Die Verheißung entfaltete ihre große Kraft vor allem dadurch, dass sie eine Vision war. Eine Vision von einem großen friedlichen Volk, zu dem alle Nationen gehörten, die in Frieden miteinander lebten und im Glauben an den einen Gott miteinander verbunden waren.

(4.) Abraham ist ein großes Wagnis eingegangen. Er hat seinem Gott vertraut. Er hat Gottes Wort vertraut, Gottes Ruf, seiner Berufung. Und er hat wohl auch erkannt, welche gewaltige Kraft in dieser Vision steckt, die Menschen miteinander verbindet, ein gemeinsamer und ewiger Bund, der Gott mit den Menschen verbindet, und so die Hoffnung, auch Völker und Menschen miteinander zu verbinden, als eine große Familie.

Diese Verheißung Gottes ist für uns heute aktueller denn je.
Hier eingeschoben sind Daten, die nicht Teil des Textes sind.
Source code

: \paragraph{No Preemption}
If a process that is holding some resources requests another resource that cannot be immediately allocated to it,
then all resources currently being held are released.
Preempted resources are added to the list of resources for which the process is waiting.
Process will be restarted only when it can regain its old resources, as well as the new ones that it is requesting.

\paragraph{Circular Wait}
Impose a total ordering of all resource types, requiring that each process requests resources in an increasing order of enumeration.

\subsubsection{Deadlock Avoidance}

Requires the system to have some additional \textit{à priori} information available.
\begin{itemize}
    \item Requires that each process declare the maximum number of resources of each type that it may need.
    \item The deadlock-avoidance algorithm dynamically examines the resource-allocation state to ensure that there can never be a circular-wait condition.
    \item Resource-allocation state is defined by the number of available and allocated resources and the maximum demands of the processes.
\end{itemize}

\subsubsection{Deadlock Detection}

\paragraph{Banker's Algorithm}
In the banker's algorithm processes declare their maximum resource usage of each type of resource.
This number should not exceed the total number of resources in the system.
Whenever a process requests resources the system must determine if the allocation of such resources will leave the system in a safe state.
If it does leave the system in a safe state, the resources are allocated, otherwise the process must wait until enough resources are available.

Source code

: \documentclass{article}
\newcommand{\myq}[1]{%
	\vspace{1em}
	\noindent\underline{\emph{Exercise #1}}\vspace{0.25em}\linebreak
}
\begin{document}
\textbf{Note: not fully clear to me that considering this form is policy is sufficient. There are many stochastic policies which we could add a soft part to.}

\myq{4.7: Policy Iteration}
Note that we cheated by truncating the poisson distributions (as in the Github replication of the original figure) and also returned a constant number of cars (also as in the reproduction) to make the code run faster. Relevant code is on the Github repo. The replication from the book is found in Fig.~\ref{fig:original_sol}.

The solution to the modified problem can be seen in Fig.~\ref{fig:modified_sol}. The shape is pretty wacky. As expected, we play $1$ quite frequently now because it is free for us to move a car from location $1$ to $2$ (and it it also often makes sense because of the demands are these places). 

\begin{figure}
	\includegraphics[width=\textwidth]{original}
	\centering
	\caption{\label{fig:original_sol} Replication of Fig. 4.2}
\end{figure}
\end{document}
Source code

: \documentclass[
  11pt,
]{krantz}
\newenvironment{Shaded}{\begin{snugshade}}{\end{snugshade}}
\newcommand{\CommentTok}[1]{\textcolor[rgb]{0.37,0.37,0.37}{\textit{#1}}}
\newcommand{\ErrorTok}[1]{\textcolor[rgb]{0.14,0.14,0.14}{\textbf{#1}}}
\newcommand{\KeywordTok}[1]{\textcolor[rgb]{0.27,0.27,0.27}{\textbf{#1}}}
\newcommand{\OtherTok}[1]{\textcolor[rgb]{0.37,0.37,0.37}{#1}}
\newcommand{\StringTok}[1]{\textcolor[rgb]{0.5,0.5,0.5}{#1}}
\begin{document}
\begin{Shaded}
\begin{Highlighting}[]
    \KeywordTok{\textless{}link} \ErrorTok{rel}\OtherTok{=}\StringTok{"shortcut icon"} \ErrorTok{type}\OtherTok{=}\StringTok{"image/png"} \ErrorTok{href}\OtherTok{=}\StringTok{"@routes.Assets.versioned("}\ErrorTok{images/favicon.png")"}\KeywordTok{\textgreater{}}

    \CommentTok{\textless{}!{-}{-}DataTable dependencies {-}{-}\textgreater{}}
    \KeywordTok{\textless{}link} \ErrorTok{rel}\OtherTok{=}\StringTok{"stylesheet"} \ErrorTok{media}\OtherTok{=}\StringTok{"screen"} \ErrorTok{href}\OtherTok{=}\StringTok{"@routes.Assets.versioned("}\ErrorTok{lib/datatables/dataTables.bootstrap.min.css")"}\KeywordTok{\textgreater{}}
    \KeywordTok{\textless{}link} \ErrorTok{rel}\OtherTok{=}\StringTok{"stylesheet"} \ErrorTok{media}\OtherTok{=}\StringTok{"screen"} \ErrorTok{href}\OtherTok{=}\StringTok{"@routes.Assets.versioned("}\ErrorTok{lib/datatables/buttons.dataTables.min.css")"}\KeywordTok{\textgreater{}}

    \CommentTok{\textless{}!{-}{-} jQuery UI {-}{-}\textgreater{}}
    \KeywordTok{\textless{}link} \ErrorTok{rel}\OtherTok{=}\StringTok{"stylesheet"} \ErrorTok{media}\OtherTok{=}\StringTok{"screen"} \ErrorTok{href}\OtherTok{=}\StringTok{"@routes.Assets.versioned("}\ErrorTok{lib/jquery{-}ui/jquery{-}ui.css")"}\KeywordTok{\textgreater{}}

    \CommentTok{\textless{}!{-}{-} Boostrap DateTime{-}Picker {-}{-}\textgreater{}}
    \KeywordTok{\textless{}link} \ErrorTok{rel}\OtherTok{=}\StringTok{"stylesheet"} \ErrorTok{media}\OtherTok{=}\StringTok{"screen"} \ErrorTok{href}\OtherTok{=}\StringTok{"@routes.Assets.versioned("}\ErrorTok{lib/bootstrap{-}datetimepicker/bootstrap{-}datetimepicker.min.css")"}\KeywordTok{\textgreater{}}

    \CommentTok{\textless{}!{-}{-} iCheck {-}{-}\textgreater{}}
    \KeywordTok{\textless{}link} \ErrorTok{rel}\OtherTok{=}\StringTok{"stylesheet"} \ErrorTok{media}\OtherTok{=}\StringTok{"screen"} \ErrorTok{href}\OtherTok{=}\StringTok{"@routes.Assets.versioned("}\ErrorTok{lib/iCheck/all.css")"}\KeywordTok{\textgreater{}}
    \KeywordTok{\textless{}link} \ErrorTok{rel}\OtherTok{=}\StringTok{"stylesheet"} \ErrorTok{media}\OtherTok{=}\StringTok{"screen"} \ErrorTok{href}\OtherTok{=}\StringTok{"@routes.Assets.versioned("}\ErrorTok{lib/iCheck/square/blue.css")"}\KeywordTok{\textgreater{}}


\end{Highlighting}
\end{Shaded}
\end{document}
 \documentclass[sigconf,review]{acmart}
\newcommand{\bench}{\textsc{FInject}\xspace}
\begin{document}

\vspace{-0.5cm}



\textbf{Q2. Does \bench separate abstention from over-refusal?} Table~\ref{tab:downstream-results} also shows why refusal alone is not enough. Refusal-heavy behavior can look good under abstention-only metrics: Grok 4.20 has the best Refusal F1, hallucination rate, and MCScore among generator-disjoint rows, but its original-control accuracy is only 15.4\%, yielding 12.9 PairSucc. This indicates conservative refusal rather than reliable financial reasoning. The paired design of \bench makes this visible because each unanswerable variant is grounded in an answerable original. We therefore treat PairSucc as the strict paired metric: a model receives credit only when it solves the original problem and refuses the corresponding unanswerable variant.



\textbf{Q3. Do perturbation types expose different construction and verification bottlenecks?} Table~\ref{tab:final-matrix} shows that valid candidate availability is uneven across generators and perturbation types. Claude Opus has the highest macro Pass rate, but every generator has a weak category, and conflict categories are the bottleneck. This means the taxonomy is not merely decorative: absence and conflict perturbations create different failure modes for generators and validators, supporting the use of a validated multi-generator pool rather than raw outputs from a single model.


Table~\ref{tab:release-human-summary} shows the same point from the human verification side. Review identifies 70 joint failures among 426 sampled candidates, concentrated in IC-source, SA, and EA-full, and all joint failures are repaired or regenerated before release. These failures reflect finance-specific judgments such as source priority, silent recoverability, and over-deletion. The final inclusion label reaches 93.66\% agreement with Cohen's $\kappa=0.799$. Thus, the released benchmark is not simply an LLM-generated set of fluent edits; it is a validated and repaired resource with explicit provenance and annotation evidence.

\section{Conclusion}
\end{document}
Es gibt immer noch viel zu viele Kriege und kriegerische Auseinandersetzungen. Die großen Weltkriege im vergangenen Jahrhundert und die permanenten kriegerischen Auseinandersetzungen weltweit reißen Völker auseinander und treiben Menschen in die Flucht.

Meine Großeltern und meine Eltern waren Flüchtlinge und noch heute müssen Menschen flüchten, auf der Suche nach einem Land, das sie aufnimmt, das ihnen Sicherheit gibt und für sie zum Segen wird.

Ich halte daran fest, dass Gottes Segen für alle Welt gilt, dass wir Menschen miteinander verwandt sind, dass das gleiche Blut in unseren Adern fließt, dass der gleiche Himmel mit seinen unzähligen Sternen für uns zu einem Symbol der Gemeinschaft werden kann, wie die Erde, auf der wir stehen.

GottesSegen gilt der ganzen Welt, er gilt uns allen. Wir sind ein großes Volk. Wirsind Gesegnete Gottes.